Misstanden binnen sektes komen helaas voor, maar gelukkig zeer beperkt, zei Grapperhaus dinsdag in de Tweede Kamer. Hij verwees naar cijfers van het Sektesignaal, het meldpunt dat begin dit jaar de deuren sloot nadat Grapperhaus de subsidie had stopgezet. Het signaal kreeg in 2018 209 meldingen; 81 daarvan werden doorgeleid voor nader onderzoek.
Over het beëindigen van de subsidie zijn de meningen nog steeds verdeeld. Bijzonder hoogleraar Religie en Recht Fokko Oldenhuis blijft het een slecht plan vinden, godsdienstsocioloog en sektekenner Durk Hak noemt het nog steeds verdedigbaar.
Grapperhaus volgt Haks lijn; hij wijst op de tien Regionale Informatie en Expertise Centra (RIEC) die het meldpunt zijns inziens overbodig hebben gemaakt. De RIEC zijn inmiddels een kleine tien jaar operationeel. Het zijn verbanden waarin de politie, de Belastingdienst, de onderwijsinspectie en de Inspectie SZW samenwerken bij het bestrijden van (ondermijnende) criminaliteit.
VVD’er Van Wijngaarden vroeg zich af of Grapperhaus zich er niet te makkelijk vanaf maakt en riep de minister dinsdag naar de Tweede Kamer. Hij verwees naar de actualiteit: juist deze week werd bekend dat de politie nagaat of er bij twee sektes in het oosten van Nederland sprake is van kindermisbruik. Nee, verzekerde Grapperhaus, dergelijke signalen zoekt de politie tot op de bodem uit.
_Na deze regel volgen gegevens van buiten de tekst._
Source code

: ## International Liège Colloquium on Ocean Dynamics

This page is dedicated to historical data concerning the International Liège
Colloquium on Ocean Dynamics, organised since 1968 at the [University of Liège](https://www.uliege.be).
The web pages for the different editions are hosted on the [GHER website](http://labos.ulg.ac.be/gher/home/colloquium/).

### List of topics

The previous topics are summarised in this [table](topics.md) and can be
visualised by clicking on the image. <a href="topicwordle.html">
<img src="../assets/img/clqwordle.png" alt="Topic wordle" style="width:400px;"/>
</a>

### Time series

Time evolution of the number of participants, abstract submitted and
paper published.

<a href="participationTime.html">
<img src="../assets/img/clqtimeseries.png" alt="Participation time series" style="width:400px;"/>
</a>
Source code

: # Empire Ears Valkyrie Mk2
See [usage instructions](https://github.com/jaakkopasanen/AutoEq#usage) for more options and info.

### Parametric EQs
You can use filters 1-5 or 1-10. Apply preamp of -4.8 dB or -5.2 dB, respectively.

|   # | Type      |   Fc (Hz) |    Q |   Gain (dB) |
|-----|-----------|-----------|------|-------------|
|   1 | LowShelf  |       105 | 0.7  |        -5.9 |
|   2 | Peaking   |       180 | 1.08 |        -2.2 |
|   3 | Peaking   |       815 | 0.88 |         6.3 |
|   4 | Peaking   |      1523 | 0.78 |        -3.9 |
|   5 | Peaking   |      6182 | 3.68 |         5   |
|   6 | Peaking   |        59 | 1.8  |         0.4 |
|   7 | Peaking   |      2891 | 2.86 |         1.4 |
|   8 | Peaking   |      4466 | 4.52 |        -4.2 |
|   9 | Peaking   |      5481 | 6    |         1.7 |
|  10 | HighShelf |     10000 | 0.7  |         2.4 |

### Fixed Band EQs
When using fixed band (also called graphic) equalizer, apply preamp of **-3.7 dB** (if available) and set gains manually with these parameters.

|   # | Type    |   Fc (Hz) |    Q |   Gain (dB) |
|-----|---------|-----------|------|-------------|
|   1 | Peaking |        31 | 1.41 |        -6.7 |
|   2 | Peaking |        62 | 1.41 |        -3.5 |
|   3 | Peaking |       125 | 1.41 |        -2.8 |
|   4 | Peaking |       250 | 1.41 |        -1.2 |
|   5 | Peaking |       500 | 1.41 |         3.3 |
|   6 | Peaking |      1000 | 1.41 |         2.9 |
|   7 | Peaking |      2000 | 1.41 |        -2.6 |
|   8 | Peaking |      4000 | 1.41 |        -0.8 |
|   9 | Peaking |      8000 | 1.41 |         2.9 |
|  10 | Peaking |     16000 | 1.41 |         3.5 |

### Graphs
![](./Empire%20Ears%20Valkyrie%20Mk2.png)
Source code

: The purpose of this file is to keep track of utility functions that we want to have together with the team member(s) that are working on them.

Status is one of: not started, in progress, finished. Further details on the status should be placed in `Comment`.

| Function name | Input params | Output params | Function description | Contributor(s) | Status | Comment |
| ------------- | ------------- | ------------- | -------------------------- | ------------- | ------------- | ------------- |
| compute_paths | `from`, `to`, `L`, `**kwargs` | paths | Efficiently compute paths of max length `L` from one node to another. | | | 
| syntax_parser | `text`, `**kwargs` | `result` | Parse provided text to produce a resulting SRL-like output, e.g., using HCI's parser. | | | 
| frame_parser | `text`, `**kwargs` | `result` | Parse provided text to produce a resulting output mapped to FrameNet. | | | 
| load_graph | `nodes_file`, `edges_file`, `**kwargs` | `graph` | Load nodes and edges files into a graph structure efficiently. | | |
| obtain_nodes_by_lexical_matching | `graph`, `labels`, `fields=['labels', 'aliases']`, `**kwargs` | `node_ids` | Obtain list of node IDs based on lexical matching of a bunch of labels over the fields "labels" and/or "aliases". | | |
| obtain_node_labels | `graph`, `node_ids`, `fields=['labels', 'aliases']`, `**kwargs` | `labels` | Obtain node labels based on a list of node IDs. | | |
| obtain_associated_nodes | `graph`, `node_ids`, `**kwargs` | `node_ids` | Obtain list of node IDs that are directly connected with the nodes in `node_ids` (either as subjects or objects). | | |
Op aandringen van SP, PvdA en GroenLinks zegde de bewindsman toe dat minister Dekker (Rechtsbescherming), verantwoordelijk voor slachtofferhulp, nog een keer op papier zal zetten bij welke instanties slachtoffers van misstanden binnen sektes kunnen aankloppen. Later dit jaar debatteren Dekker en de Kamer verder over de verantwoordelijkheid van kerken en verenigingen bij vermoedens van misbruik.